Kaddafi'nin sonu: Arap Baharı
Kamu hizmetlerindeki aksaklıklar...
Yolsuzluk...
Lüks düşkünlüğü...
Dış yatırıma açılamayan ülke ekonomisi...
Tüm bunlar ve 42 senelik otoriter bir yönetim anlayışı yan yana geldiğinde Arap Baharı, Kaddafi'nin sonu için sadece bir tetikleyici oldu.
Arap dünyasındaki değişim dalgası Tunus ve Mısır’ın ardından onun ülkesine de uğradı.
Batı ile yine arası açılmıştı.
Bingazi'de patlayan isyan hareketini bastırmak için ağır silahlardan yararlanan Kaddafi'ye karşı NATO girdi devreye.
O dönem dünyanın en büyük dokuzuncu petrol üreticisi olan Libya’nın semalarında Batı’nın helikopterleri havalanmaya başladı.
NATO'nun isyancılara desteği Kaddafi’nin sonunun da habercisi gibiydi.
Gerçekten de yardımlar işe yaradı.
İbre artık muhaliflerden yanaydı.
Çok geçmeden Kaddafi’nin 42 yıllık iktidarı sona erdi.
Hikâyenin bundan sonrası Kaddafi ve ailesi için daha hazin.
Ağustos’ta firar etti.
Uluslararası Ceza Mahkemesi o ve oğulları hakkında tutuklama emri çıkarttı.
Suçu; sivillere karşı sistematik saldırıydı.
Firarından itibaren ülkenin güneyindeki çöllerde saklandığı, hatta yıllar önce ülkeyi kabul ettiği Tuareglerin onu koruduğu söyleniyordu.

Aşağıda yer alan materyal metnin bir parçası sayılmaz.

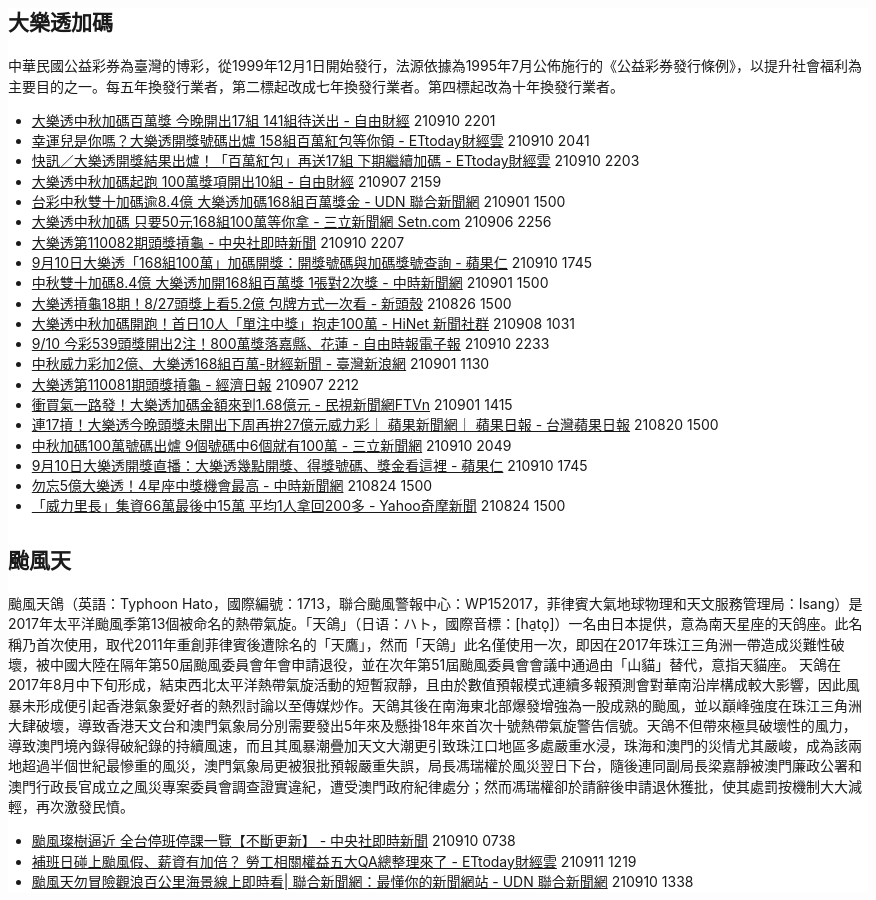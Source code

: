 ## 大樂透加碼

中華民國公益彩券為臺灣的博彩，從1999年12月1日開始發行，法源依據為1995年7月公佈施行的《公益彩券發行條例》，以提升社會福利為主要目的之一。每五年換發行業者，第二標起改成七年換發行業者。第四標起改為十年換發行業者。
- [大樂透中秋加碼百萬獎 今晚開出17組 141組待送出 - 自由財經](https://ec.ltn.com.tw/article/breakingnews/3668067 "大樂透中秋加碼百萬獎 今晚開出17組 141組待送出 - 自由財經") 210910 2201
- [幸運兒是你嗎？大樂透開獎號碼出爐 158組百萬紅包等你領 - ETtoday財經雲](https://finance.ettoday.net/news/2076782 "幸運兒是你嗎？大樂透開獎號碼出爐 158組百萬紅包等你領 - ETtoday財經雲") 210910 2041
- [快訊／大樂透開獎結果出爐！「百萬紅包」再送17組 下期繼續加碼 - ETtoday財經雲](https://finance.ettoday.net/news/2076812 "快訊／大樂透開獎結果出爐！「百萬紅包」再送17組 下期繼續加碼 - ETtoday財經雲") 210910 2203
- [大樂透中秋加碼起跑 100萬獎項開出10組 - 自由財經](https://ec.ltn.com.tw/article/breakingnews/3664261 "大樂透中秋加碼起跑 100萬獎項開出10組 - 自由財經") 210907 2159
- [台彩中秋雙十加碼逾8.4億 大樂透加碼168組百萬獎金 - UDN 聯合新聞網](https://udn.com/news/story/7266/5714162 "台彩中秋雙十加碼逾8.4億 大樂透加碼168組百萬獎金 - UDN 聯合新聞網") 210901 1500
- [大樂透中秋加碼 只要50元168組100萬等你拿 - 三立新聞網 Setn.com](https://www.setn.com/News.aspx?NewsID=993957 "大樂透中秋加碼 只要50元168組100萬等你拿 - 三立新聞網 Setn.com") 210906 2256
- [大樂透第110082期頭獎摃龜 - 中央社即時新聞](https://www.cna.com.tw/news/ahel/202109100387.aspx "大樂透第110082期頭獎摃龜 - 中央社即時新聞") 210910 2207
- [9月10日大樂透「168組100萬」加碼開獎：開獎號碼與加碼獎號查詢 - 蘋果仁](https://applealmond.com/posts/113755 "9月10日大樂透「168組100萬」加碼開獎：開獎號碼與加碼獎號查詢 - 蘋果仁") 210910 1745
- [中秋雙十加碼8.4億 大樂透加開168組百萬獎 1張對2次獎 - 中時新聞網](https://www.chinatimes.com/realtimenews/20210901002492-260410 "中秋雙十加碼8.4億 大樂透加開168組百萬獎 1張對2次獎 - 中時新聞網") 210901 1500
- [大樂透摃龜18期！8/27頭獎上看5.2億 包牌方式一次看 - 新頭殼](https://newtalk.tw/news/view/2021-08-26/626755 "大樂透摃龜18期！8/27頭獎上看5.2億 包牌方式一次看 - 新頭殼") 210826 1500
- [大樂透中秋加碼開跑！首日10人「單注中獎」抱走100萬 - HiNet 新聞社群](https://times.hinet.net/news/23494441 "大樂透中秋加碼開跑！首日10人「單注中獎」抱走100萬 - HiNet 新聞社群") 210908 1031
- [9/10 今彩539頭獎開出2注！800萬獎落嘉縣、花蓮 - 自由時報電子報](https://news.ltn.com.tw/news/society/breakingnews/3668080 "9/10 今彩539頭獎開出2注！800萬獎落嘉縣、花蓮 - 自由時報電子報") 210910 2233
- [中秋威力彩加2億、大樂透168組百萬-財經新聞 - 臺灣新浪網](https://news.sina.com.tw/article/20210901/39810106.html "中秋威力彩加2億、大樂透168組百萬-財經新聞 - 臺灣新浪網") 210901 1130
- [大樂透第110081期頭獎摃龜 - 經濟日報](https://money.udn.com/money/story/122328/5729447 "大樂透第110081期頭獎摃龜 - 經濟日報") 210907 2212
- [衝買氣一路發！大樂透加碼金額來到1.68億元 - 民視新聞網FTVn](https://www.ftvnews.com.tw/news/detail/2021901F06M1 "衝買氣一路發！大樂透加碼金額來到1.68億元 - 民視新聞網FTVn") 210901 1415
- [連17摃！大樂透今晚頭獎未開出下周再拚27億元威力彩｜ 蘋果新聞網｜ 蘋果日報 - 台灣蘋果日報](https://tw.appledaily.com/life/20210820/N5UMZAL24RCDHMG6HTTJHGCQUA/ "連17摃！大樂透今晚頭獎未開出下周再拚27億元威力彩｜ 蘋果新聞網｜ 蘋果日報 - 台灣蘋果日報") 210820 1500
- [中秋加碼100萬號碼出爐 9個號碼中6個就有100萬 - 三立新聞網](https://www.setn.com/m/news.aspx?newsid=996174 "中秋加碼100萬號碼出爐 9個號碼中6個就有100萬 - 三立新聞網") 210910 2049
- [9月10日大樂透開獎直播：大樂透幾點開獎、得獎號碼、獎金看這裡 - 蘋果仁](https://applealmond.com/posts/113749 "9月10日大樂透開獎直播：大樂透幾點開獎、得獎號碼、獎金看這裡 - 蘋果仁") 210910 1745
- [勿忘5億大樂透！4星座中獎機會最高 - 中時新聞網](https://wantrich.chinatimes.com/news/20210824S448108 "勿忘5億大樂透！4星座中獎機會最高 - 中時新聞網") 210824 1500
- [「威力里長」集資66萬最後中15萬 平均1人拿回200多 - Yahoo奇摩新聞](https://tw.news.yahoo.com/%E5%A8%81%E5%8A%9B%E9%87%8C%E9%95%B7-%E9%9B%86%E8%B3%8766%E8%90%AC%E6%9C%80%E5%BE%8C%E4%B8%AD15%E8%90%AC-%E5%B9%B3%E5%9D%871%E4%BA%BA%E6%8B%BF%E5%9B%9E200%E5%A4%9A-060724709.html "「威力里長」集資66萬最後中15萬 平均1人拿回200多 - Yahoo奇摩新聞") 210824 1500

## 颱風天

颱風天鴿（英語：Typhoon Hato，國際編號：1713，聯合颱風警報中心：WP152017，菲律賓大氣地球物理和天文服務管理局：Isang）是2017年太平洋颱風季第13個被命名的熱帶氣旋。「天鴿」（日语：ハト，國際音標：[ha̠to̞]）一名由日本提供，意為南天星座的天鸽座。此名稱乃首次使用，取代2011年重創菲律賓後遭除名的「天鷹」，然而「天鴿」此名僅使用一次，即因在2017年珠江三角洲一帶造成災難性破壞，被中國大陸在隔年第50屆颱風委員會年會申請退役，並在次年第51屆颱風委員會會議中通過由「山貓」替代，意指天貓座。
天鴿在2017年8月中下旬形成，結束西北太平洋熱帶氣旋活動的短暫寂靜，且由於數值預報模式連續多報預測會對華南沿岸構成較大影響，因此風暴未形成便引起香港氣象愛好者的熱烈討論以至傳媒炒作。天鴿其後在南海東北部爆發增強為一股成熟的颱風，並以巔峰強度在珠江三角洲大肆破壞，導致香港天文台和澳門氣象局分別需要發出5年來及懸掛18年來首次十號熱帶氣旋警告信號。天鴿不但帶來極具破壞性的風力，導致澳門境內錄得破紀錄的持續風速，而且其風暴潮疊加天文大潮更引致珠江口地區多處嚴重水浸，珠海和澳門的災情尤其嚴峻，成為該兩地超過半個世紀最慘重的風災，澳門氣象局更被狠批預報嚴重失誤，局長馮瑞權於風災翌日下台，隨後連同副局長梁嘉靜被澳門廉政公署和澳門行政長官成立之風災專案委員會調查證實違紀，遭受澳門政府紀律處分；然而馮瑞權卻於請辭後申請退休獲批，使其處罰按機制大大減輕，再次激發民憤。
- [颱風璨樹逼近 全台停班停課一覽【不斷更新】 - 中央社即時新聞](https://www.cna.com.tw/news/firstnews/202109105002.aspx "颱風璨樹逼近 全台停班停課一覽【不斷更新】 - 中央社即時新聞") 210910 0738
- [補班日碰上颱風假、薪資有加倍？ 勞工相關權益五大QA總整理來了 - ETtoday財經雲](https://finance.ettoday.net/news/2076295 "補班日碰上颱風假、薪資有加倍？ 勞工相關權益五大QA總整理來了 - ETtoday財經雲") 210911 1219
- [颱風天勿冒險觀浪百公里海景線上即時看| 聯合新聞網：最懂你的新聞網站 - UDN 聯合新聞網](https://udn.com/news/story/7328/5736511 "颱風天勿冒險觀浪百公里海景線上即時看| 聯合新聞網：最懂你的新聞網站 - UDN 聯合新聞網") 210910 1338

Ama Kaddafi son kalesinde çıktı ortaya.
Ulusal Geçiş Konseyi güçleri onu doğum yeri Sirte’de enseledi.
Her iki bacağından da yaralıydı.
Kulağı, gözü ve sağ alt karın boşluğu yaralıydı.
Son sözleri "Evlatlarım ben sizin babanızım. Siz neyin doğru neyin yanlış olduğunu bilmiyorsunuz. Bu yaptığınız haramdır. Haram nedir bilmiyor musunuz?" oldu.
Muhaliflerin çekip dünyaya servis ettiği vahşi videoda linç edilerek öldürüldüğü çok açıktı.
Cesedi, Afrika Pazarı’ndaki bir soğuk hava deposunda tutuldu.
25 Ekim 2011’de Sahra Çölü’nde kimsenin bilmediği bir yere gömüldü.
Muhalifler, Batı’nın yardımıyla devirdikleri Kaddafi’nin bir mezarı olmasını bile istemiyordu.
Bugün Libya Kaddafi’nin ölümünden 8 yıl sonra hala toparlanmaya çalışıyor.
Kuzey Afrika ülkesi Libya, 2011’de Muammer Kaddafi’nin devrilmesinden bu yana istikrara kavuşamadı.
Ülke önce terör örgütü IŞİD'e karşı mücadele verdi.
Ardından iki taraflı hükümet sorunu ortaya çıktı.
Şimdi bir tarafta General Halife Hafter’e bağlı Libya Ulusal Ordusu var, diğer tarafta başkenti Trablus olan Ulusal Mutabakat Hükümeti (UMH).
Kaddafi artık yok ama ardında siyasi kriz ve çatışmaların kesilmediği bir ülke bıraktı.